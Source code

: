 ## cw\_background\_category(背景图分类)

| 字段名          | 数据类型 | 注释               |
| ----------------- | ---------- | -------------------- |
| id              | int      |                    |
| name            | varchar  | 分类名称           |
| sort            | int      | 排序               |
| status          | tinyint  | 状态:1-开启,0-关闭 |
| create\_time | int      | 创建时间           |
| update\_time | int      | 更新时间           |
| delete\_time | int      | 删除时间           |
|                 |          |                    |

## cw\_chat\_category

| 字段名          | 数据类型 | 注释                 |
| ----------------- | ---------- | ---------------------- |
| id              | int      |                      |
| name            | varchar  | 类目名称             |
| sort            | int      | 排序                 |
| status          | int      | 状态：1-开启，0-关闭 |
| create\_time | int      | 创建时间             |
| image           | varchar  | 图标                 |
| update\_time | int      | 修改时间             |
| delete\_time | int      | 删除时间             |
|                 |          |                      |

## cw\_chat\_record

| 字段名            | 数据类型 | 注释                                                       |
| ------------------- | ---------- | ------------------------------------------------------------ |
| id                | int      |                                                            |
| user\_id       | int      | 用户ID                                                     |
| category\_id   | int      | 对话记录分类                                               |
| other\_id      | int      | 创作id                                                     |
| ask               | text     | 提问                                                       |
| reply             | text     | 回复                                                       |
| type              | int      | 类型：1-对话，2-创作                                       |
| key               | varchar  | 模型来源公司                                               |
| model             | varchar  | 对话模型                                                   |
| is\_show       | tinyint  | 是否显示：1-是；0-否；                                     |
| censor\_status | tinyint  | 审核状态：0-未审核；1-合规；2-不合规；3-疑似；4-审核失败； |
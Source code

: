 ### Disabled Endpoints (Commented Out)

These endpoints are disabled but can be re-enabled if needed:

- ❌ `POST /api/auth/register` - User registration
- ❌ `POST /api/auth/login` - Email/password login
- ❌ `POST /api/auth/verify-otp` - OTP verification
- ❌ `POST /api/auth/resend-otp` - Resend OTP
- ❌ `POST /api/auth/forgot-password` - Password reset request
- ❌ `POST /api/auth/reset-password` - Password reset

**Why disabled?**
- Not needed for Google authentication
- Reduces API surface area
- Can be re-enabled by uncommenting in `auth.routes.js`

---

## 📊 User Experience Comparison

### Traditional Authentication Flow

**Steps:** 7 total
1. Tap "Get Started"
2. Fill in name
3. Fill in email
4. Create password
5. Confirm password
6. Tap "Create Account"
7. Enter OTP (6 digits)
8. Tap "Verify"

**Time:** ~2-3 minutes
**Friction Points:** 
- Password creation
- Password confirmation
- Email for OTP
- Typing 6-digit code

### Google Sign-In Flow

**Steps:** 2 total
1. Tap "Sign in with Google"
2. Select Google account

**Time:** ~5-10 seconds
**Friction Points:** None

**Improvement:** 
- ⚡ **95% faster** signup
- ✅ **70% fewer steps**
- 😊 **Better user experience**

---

▸ HOW TO COMPLETE THIS TASK: The lines from the one containing "- ⚡ **95% faster** signup" through the final line of the entries above are to be printed exactly, with nothing added.

▸ TASK SOLUTION:
- ⚡ **95% faster** signup
- ✅ **70% fewer steps**
- 😊 **Better user experience**

---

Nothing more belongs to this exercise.